Every line of the records below from the line with "如果想让多个参数值进行与运算（AND），语法如下：" up to and including the line with "参数类型 | 描述 |" must be reproduced exactly, and no line outside that range.

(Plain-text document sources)
* * * * *

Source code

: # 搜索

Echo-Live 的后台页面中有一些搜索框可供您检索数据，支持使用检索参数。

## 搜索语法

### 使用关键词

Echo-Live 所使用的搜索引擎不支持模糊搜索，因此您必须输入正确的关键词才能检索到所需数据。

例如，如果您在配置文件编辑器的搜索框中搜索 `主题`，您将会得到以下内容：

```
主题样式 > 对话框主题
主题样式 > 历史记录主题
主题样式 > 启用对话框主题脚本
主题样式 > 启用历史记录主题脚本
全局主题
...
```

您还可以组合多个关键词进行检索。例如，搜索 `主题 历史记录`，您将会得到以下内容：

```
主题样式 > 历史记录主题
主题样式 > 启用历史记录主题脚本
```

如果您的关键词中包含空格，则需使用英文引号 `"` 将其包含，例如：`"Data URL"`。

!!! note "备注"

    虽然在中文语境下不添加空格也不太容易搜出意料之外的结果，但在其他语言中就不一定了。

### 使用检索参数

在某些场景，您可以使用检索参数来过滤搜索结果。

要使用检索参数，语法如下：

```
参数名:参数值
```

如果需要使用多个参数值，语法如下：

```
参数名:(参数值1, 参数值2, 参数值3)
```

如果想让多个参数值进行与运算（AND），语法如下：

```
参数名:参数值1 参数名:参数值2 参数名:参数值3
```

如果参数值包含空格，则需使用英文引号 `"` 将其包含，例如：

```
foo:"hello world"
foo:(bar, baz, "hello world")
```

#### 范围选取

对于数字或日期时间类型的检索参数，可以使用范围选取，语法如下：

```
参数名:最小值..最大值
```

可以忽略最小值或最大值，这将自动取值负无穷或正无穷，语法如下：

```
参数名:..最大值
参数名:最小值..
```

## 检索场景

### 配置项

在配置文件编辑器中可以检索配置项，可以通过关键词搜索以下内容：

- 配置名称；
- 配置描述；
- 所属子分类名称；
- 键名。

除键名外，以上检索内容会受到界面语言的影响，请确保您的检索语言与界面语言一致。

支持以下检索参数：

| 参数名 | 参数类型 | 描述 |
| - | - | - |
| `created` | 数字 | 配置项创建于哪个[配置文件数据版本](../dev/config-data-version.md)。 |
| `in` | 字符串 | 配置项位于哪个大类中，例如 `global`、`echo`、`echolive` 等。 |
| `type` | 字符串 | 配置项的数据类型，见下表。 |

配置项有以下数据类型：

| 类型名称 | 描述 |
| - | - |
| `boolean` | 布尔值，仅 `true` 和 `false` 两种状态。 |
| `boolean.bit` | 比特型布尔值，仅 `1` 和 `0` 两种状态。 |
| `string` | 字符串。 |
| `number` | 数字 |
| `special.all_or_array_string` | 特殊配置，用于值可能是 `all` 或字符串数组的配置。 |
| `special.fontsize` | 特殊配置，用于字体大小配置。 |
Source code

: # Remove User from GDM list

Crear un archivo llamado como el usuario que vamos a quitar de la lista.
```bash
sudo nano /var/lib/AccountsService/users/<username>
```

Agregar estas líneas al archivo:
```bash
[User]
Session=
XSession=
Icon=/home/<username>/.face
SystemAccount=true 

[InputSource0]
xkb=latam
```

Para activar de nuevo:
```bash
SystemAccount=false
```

* * * * *

◆ **SOLUTION FOR THIS PROBLEM**
如果想让多个参数值进行与运算（AND），语法如下：

```
参数名:参数值1 参数名:参数值2 参数名:参数值3
```

如果参数值包含空格，则需使用英文引号 `"` 将其包含，例如：

```
foo:"hello world"
foo:(bar, baz, "hello world")
```

#### 范围选取

对于数字或日期时间类型的检索参数，可以使用范围选取，语法如下：

```
参数名:最小值..最大值
```

可以忽略最小值或最大值，这将自动取值负无穷或正无穷，语法如下：

```
参数名:..最大值
参数名:最小值..
```

## 检索场景

### 配置项

在配置文件编辑器中可以检索配置项，可以通过关键词搜索以下内容：

- 配置名称；
- 配置描述；
- 所属子分类名称；
- 键名。

除键名外，以上检索内容会受到界面语言的影响，请确保您的检索语言与界面语言一致。

支持以下检索参数：

| 参数名 | 参数类型 | 描述 |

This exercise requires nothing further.